Whether it’s a morning cup of java, a pre-workout energy drink, or a midday diet cola, there’s a good chance you’re intimately familiar with caffeine. More than just an eye-opener, it can help to increase energy and alertness, and even enhance your performance. Numerous studies have shown that caffeine improves stamina and endurance while lowering perceived exertion and pain, meaning you can work harder yet feel less tired or sore.

But there are a few factors to keep in mind before you start to amp up:

Beware the crash. You know the saying “What goes up must come down”? Caffeine, which stays in your system for about four to six hours, is notorious for causing an early-afternoon crash that can leave you fuzzy headed or fatigued. It doesn’t take much: Anything more than 100 milligrams has been shown to produce a withdrawal. Unfortunately, this up and down can create a cycle in which we turn to more caffeine each day.

If you aren’t already accustomed to caffeine, start with about 50 ­milligrams—about what you might find in a single cup of coffee or a soda—and stick to that if it’s enough to make a difference in your workout. If you’re already downing more than that, slowly cut back for about a week till you’re at a level that doesn’t make you feel dependent on caffeine just to function.

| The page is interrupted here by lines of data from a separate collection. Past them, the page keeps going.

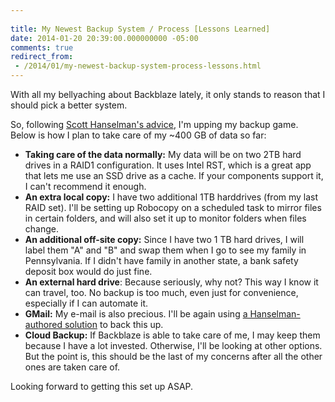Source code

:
 ```yaml
---
 
title: My Newest Backup System / Process [Lessons Learned]
date: 2014-01-20 20:39:00.000000000 -05:00
comments: true
redirect_from: 
 - /2014/01/my-newest-backup-system-process-lessons.html
---
```

With all my bellyaching about Backblaze lately, it only stands to reason that I should pick a better system.

So, following [Scott Hanselman's advice][Hanselman Link], I'm upping my backup game. Below is how I plan to take care of my ~400 GB of data so far:

* **Taking care of the data normally:** My data will be on two 2TB hard drives in a RAID1 configuration. It uses Intel RST, which is a great app that lets me use an SSD drive as a cache. If your components support it, I can't recommend it enough.
* **An extra local copy:** I have two additional 1TB harddrives (from my last RAID set). I'll be setting up Robocopy on a scheduled task to mirror files in certain folders, and will also set it up to monitor folders when files change.
* **An additional off-site copy:** Since I have two 1 TB hard drives, I will label them "A" and "B" and swap them when I go to see my family in Pennsylvania. If I didn't have family in another state, a bank safety deposit box would do just fine.
* **An external hard drive**: Because seriously, why not? This way I know it can travel, too. No backup is too much, even just for convenience, especially if I can automate it.
* **GMail:** My e-mail is also precious. I'll be again using [a Hanselman-authored solution][Hanselman GMail] to back this up.
* **Cloud Backup:** If Backblaze is able to take care of me, I may keep them because I have a lot invested. Otherwise, I'll be looking at other options. But the point is, this should be the last of my concerns after all the other ones are taken care of.

Looking forward to getting this set up ASAP.

[Hanselman Link]: https://www.hanselman.com/blog/TheComputerBackupRuleOfThree.aspx
[Hanselman GMail]: http://www.hanselman.com/blog/AutomaticallyBackupYourGmailAccountOnAScheduleWithGMVaultAndWindowsTaskScheduler.aspx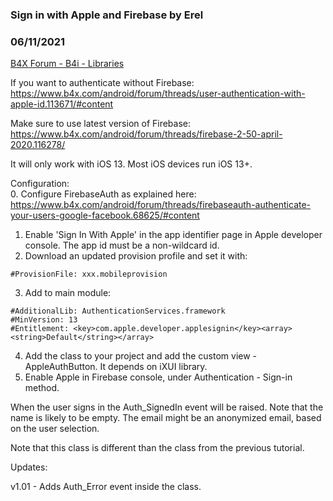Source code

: ### Sign in with Apple and Firebase by Erel
### 06/11/2021
[B4X Forum - B4i - Libraries](https://www.b4x.com/android/forum/threads/116280/)

If you want to authenticate without Firebase: <https://www.b4x.com/android/forum/threads/user-authentication-with-apple-id.113671/#content>  
  
Make sure to use latest version of Firebase: <https://www.b4x.com/android/forum/threads/firebase-2-50-april-2020.116278/>  
  
It will only work with iOS 13. Most iOS devices run iOS 13+.  
  
Configuration:  
0. Configure FirebaseAuth as explained here: <https://www.b4x.com/android/forum/threads/firebaseauth-authenticate-your-users-google-facebook.68625/#content>  
1. Enable 'Sign In With Apple' in the app identifier page in Apple developer console. The app id must be a non-wildcard id.  
2. Download an updated provision profile and set it with:  

```B4X
#ProvisionFile: xxx.mobileprovision
```

  
  
3. Add to main module:  

```B4X
#AdditionalLib: AuthenticationServices.framework  
#MinVersion: 13  
#Entitlement: <key>com.apple.developer.applesignin</key><array><string>Default</string></array>
```

  
  
4. Add the class to your project and add the custom view - AppleAuthButton. It depends on iXUI library.  
5. Enable Apple in Firebase console, under Authentication - Sign-in method.  
  
When the user signs in the Auth\_SignedIn event will be raised. Note that the name is likely to be empty. The email might be an anonymized email, based on the user selection.  
  
Note that this class is different than the class from the previous tutorial.  
  
Updates:  
  
v1.01 - Adds Auth\_Error event inside the class.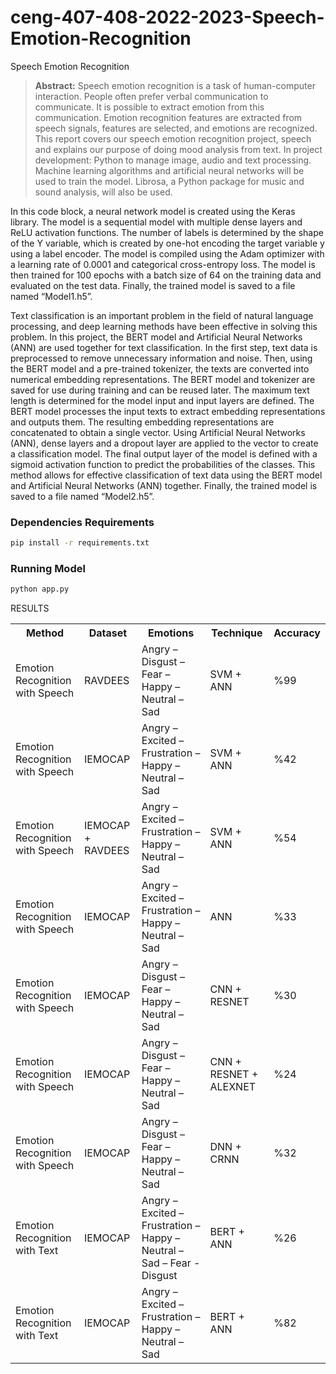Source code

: # ceng-407-408-2022-2023-Speech-Emotion-Recognition
Speech Emotion Recognition

> **Abstract:** Speech emotion recognition is a task of human-computer interaction. People often prefer verbal communication to communicate. It is possible to extract emotion from this communication. Emotion recognition features are extracted from speech signals, features are selected, and emotions are recognized. This report covers our speech emotion recognition project, speech and explains our purpose of doing mood analysis from text. In project development: Python to manage image, audio and text processing. Machine learning algorithms and artificial neural networks will be used to train the model. Librosa, a Python package for music and sound analysis, will also be used.

In this code block, a neural network model is created using the Keras library. The model is a sequential model with multiple dense layers and ReLU activation functions. The number of labels is determined by the shape of the Y variable, which is created by one-hot encoding the target variable y using a label encoder. The model is compiled using the Adam optimizer with a learning rate of 0.0001 and categorical cross-entropy loss. The model is then trained for 100 epochs with a batch size of 64 on the training data and evaluated on the test data. Finally, the trained model is saved to a file named “Model1.h5”.

Text classification is an important problem in the field of natural language processing, and deep learning methods have been effective in solving this problem. In this project, the BERT model and Artificial Neural Networks (ANN) are used together for text classification. In the first step, text data is preprocessed to remove unnecessary information and noise. Then, using the BERT model and a pre-trained tokenizer, the texts are converted into numerical embedding representations. The BERT model and tokenizer are saved for use during training and can be reused later. The maximum text length is determined for the model input and input layers are defined. The BERT model processes the input texts to extract embedding representations and outputs them. The resulting embedding representations are concatenated to obtain a single vector. Using Artificial Neural Networks (ANN), dense layers and a dropout layer are applied to the vector to create a classification model. The final output layer of the model is defined with a sigmoid activation function to predict the probabilities of the classes. This method allows for effective classification of text data using the BERT model and Artificial Neural Networks (ANN) together. Finally, the trained model is saved to a file named “Model2.h5”.


### Dependencies Requirements
```bash
pip install -r requirements.txt
```

### Running Model
```bash
python app.py
```

RESULTS
<table>
  <tr>
    <th>Method</th>
    <th>Dataset</th>
    <th>Emotions</th>
    <th>Technique</th>
    <th>Accuracy</th>
  </tr>
  <tr>
    <td>Emotion Recognition with Speech</td>
    <td>RAVDEES</td>
    <td>Angry – Disgust – Fear – Happy – Neutral – Sad</td>
    <td>SVM + ANN</td>
    <td>%99</td>
  </tr>
  <tr>
    <td>Emotion Recognition with Speech</td>
    <td>IEMOCAP</td>
    <td>Angry – Excited – Frustration – Happy – Neutral – Sad</td>
    <td>SVM + ANN</td>
    <td>%42</td>
  </tr>
  <tr>
    <td>Emotion Recognition with Speech</td>
    <td>IEMOCAP + RAVDEES</td>
    <td>Angry – Excited – Frustration – Happy – Neutral – Sad</td>
    <td>SVM + ANN</td>
    <td>%54</td>
  </tr>
  <tr>
    <td>Emotion Recognition with Speech</td>
    <td>IEMOCAP</td>
    <td>Angry – Excited – Frustration – Happy – Neutral – Sad</td>
    <td>ANN</td>
    <td>%33</td>
  </tr>
  <tr>
    <td>Emotion Recognition with Speech</td>
    <td>IEMOCAP</td>
    <td>Angry – Disgust – Fear – Happy – Neutral – Sad</td>
    <td>CNN + RESNET</td>
    <td>%30</td>
  </tr>
  <tr>
    <td>Emotion Recognition with Speech</td>
    <td>IEMOCAP</td>
    <td>Angry – Disgust – Fear – Happy – Neutral – Sad</td>
    <td>CNN + RESNET + ALEXNET</td>
    <td>%24</td>
  </tr>
  <tr>
    <td>Emotion Recognition with Speech</td>
    <td>IEMOCAP</td>
    <td>Angry – Disgust – Fear – Happy – Neutral – Sad</td>
    <td>DNN + CRNN</td>
    <td>%32</td>
  </tr>
  <tr>
    <td>Emotion Recognition with Text</td>
    <td>IEMOCAP</td>
    <td>Angry – Excited – Frustration – Happy – Neutral – Sad – Fear - Disgust</td>
    <td>BERT + ANN</td>
    <td>%26</td>
  </tr>
  <tr>
    <td>Emotion Recognition with Text</td>
    <td>IEMOCAP</td>
    <td>Angry – Excited – Frustration – Happy – Neutral – Sad</td>
    <td>BERT + ANN</td>
    <td>%82</td>
  </tr>
</table>
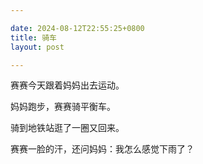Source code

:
 ```yaml
---

date: 2024-08-12T22:55:25+0800
title: 骑车
layout: post

---
```


赛赛今天跟着妈妈出去运动。

妈妈跑步，赛赛骑平衡车。

骑到地铁站逛了一圈又回来。

赛赛一脸的汗，还问妈妈：我怎么感觉下雨了？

Keep an eye on your intake. Too much caffeine can cause a rapid heart rate, shaking hands, or a feeling of anxiety or nervousness. Over the long term you may also notice more cramping or tightness, particularly in the hands, forearms, or calves. Coffee and colas aren’t as likely to cause this reaction, but certain energy drinks or pre-workout supplements may. In general, try to keep your caffeine dose below 300 milligrams a day. Caffeine is a mild diuretic, but much like its stimulant effect, it’s less noticeable over time. To be safe, make sure you’re properly hydrated.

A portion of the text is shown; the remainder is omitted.